En la medida de sus posibilidades y con el apoyo de los gobernadores, todos los partidos recurren a las consabidas artimañas: compra de votos, sea mediante acarreo, gorras, tortas, despensas, dinero en efectivo o en monederos electrónicos, o a cambio de beneficios con recursos de la Sedesol para combatir la pobreza; compra de publicidad disfrazada de información; compra de encuestas, de voces y de plumas; rebase maquillado de gastos de campaña; guerra sucia; caídas del sistema o del PREP. Todos los partidos se han vuelto expertos en esas y otras expresiones del chanchullo electoral vigente. Al mismo tiempo, todos lanzan furiosas acusaciones contra sus adversarios por haber incurrido en dichas prácticas. La comisión de los delitos electorales casi siempre queda impune. Por ello es recurrente. La Fepade es una institución fantasma.
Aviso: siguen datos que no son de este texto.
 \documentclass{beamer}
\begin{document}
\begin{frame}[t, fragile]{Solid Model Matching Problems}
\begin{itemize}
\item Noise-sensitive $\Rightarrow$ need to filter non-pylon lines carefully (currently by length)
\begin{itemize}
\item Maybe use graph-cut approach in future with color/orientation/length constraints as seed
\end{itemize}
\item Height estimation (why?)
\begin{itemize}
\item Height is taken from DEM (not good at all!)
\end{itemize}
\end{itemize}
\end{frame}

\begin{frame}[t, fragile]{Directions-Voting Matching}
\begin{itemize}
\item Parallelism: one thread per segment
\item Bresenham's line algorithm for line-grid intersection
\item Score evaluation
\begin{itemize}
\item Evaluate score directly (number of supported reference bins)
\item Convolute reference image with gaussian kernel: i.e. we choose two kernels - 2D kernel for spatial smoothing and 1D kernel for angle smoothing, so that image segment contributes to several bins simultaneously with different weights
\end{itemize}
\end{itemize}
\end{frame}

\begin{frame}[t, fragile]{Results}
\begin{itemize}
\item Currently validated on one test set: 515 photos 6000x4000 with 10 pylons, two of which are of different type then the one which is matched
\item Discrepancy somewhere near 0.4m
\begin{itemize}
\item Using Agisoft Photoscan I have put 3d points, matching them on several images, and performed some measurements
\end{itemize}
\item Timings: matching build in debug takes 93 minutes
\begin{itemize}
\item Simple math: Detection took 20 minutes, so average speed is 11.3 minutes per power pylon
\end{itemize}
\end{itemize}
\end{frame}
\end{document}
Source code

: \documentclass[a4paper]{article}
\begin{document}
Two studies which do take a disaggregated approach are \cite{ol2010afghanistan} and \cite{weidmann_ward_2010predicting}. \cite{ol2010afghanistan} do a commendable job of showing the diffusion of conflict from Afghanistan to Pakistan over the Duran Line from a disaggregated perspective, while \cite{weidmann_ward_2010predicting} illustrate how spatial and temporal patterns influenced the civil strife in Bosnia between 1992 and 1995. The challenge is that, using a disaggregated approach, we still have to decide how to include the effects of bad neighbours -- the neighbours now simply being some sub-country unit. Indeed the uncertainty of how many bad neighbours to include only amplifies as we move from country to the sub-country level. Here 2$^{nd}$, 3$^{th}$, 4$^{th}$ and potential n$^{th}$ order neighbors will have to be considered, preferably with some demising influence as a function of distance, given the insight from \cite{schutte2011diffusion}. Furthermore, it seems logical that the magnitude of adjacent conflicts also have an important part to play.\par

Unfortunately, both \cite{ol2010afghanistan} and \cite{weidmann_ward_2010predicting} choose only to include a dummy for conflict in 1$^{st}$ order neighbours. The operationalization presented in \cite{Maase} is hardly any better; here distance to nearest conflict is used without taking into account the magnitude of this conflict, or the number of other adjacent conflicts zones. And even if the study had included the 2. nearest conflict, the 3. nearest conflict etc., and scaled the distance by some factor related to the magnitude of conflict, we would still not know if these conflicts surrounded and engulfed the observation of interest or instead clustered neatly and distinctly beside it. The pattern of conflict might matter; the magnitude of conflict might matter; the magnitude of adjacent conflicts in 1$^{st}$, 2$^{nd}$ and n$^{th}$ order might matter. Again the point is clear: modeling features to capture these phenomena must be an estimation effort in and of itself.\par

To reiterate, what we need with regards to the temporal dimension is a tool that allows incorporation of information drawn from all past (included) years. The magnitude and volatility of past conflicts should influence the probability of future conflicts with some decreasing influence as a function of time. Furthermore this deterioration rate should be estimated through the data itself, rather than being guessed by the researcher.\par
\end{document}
Los partidos políticos son el primer eslabón de un ciclo perverso de simulación democrática. Seleccionan a los candidatos a puestos de elección popular no por su capacidad y probidad, sino por su cercanía con los jefes. Por tanto, la elección ciudadana no se da entre los mejores, sino entre los escogidos por las cúpulas partidistas. Al llegar al Congreso o a sus cargos públicos, dichos personajes actúan principalmente en función de sus intereses y los de la camarilla partidaria a la que pertenecen, no de los ciudadanos a los que supuestamente representan y sirven, menos aún en beneficio del interés nacional.
A su vez, los consejeros electorales son elegidos por el Congreso, lo cual ha convertido al IFE en “la casa de la partidocracia” o en rehén de los partidos, y en tiempos recientes ese instituto parece haber cambiado sus siglas por el acrónimo Prife. La credibilidad y autonomía del IFE se ha puesto en duda por dos decisiones parciales e inverosímiles: la exoneración del PRI en el caso Monex, y la aprobación del informe de la Unidad de Fiscalización sobre los gastos de campaña en la elección de 2012. Este embrollo jurídico y contable de 5 mil fojas fue hecho para tapar el sol con un dedo mediante el prorrateo de lo evidente.
A este deplorable panorama sobre la baja calidad de la democracia mexicana se agrega un elemento aterrador: la intervención del crimen organizado en los procesos comiciales, como lo ha documentado Jesús Cantú en estas páginas (Proceso 1914).
Los partidos y sus representantes en el Congreso están prestos a reformar y a transparentar todo, menos a sí mismos. Urge una ley de partidos y reformar la Ley Federal de Transparencia para supervisar a esos opacos y corruptos entes de interés público, como condición ineludible para el avance democrático.